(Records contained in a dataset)

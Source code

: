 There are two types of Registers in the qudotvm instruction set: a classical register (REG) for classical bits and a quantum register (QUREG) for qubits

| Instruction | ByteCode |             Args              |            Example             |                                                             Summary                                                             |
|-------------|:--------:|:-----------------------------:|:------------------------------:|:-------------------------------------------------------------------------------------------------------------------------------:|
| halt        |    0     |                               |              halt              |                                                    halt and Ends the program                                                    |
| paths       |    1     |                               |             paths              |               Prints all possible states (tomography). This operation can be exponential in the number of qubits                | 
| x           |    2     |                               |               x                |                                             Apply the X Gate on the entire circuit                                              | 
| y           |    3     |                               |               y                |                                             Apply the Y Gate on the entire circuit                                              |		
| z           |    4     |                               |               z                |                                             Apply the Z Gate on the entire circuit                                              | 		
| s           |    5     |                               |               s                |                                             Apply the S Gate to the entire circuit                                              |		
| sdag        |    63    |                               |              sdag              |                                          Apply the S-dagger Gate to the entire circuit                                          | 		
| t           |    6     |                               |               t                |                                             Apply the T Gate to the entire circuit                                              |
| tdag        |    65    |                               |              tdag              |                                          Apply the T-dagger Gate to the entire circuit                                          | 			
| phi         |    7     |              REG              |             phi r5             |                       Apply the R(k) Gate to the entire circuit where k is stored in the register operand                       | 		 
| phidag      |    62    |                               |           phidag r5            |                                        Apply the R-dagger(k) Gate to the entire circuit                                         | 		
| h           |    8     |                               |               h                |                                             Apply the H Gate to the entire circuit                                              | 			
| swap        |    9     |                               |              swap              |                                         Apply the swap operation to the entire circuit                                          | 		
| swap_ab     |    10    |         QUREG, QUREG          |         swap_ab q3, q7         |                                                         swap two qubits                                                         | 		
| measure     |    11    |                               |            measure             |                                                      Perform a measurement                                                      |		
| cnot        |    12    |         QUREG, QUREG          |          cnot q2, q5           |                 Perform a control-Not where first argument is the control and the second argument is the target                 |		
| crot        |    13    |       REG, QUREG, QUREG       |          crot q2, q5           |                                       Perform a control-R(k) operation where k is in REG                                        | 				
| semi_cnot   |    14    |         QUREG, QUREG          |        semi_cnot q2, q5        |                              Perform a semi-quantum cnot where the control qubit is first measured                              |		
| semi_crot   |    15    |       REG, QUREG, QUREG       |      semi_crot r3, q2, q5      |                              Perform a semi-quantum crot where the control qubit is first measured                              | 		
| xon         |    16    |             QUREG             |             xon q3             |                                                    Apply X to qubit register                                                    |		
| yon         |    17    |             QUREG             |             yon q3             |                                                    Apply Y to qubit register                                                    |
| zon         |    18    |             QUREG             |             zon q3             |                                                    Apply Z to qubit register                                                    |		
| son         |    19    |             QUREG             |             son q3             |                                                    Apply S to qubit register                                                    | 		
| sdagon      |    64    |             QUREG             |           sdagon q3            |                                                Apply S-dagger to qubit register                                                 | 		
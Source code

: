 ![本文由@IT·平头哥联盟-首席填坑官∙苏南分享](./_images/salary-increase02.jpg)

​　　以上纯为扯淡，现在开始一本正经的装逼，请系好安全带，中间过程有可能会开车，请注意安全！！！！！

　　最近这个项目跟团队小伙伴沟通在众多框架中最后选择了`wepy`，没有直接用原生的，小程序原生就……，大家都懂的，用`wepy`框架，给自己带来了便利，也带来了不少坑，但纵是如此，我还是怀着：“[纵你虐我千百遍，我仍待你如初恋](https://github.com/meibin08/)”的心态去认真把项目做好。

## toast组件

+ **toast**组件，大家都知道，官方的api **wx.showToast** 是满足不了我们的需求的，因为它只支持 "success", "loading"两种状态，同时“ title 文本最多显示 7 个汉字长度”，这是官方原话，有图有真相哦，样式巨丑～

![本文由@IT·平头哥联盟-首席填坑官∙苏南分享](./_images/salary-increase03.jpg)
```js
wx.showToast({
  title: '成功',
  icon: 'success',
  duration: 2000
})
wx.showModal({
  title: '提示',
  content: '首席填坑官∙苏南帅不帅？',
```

» **WHAT YOU ARE ASKED TO DO**
Copy here each line of the preceding records with "cnot" in it.

» **WRITTEN REPLY**
| cnot        |    12    |         QUREG, QUREG          |          cnot q2, q5           |                 Perform a control-Not where first argument is the control and the second argument is the target                 |		
| semi_cnot   |    14    |         QUREG, QUREG          |        semi_cnot q2, q5        |                              Perform a semi-quantum cnot where the control qubit is first measured                              |		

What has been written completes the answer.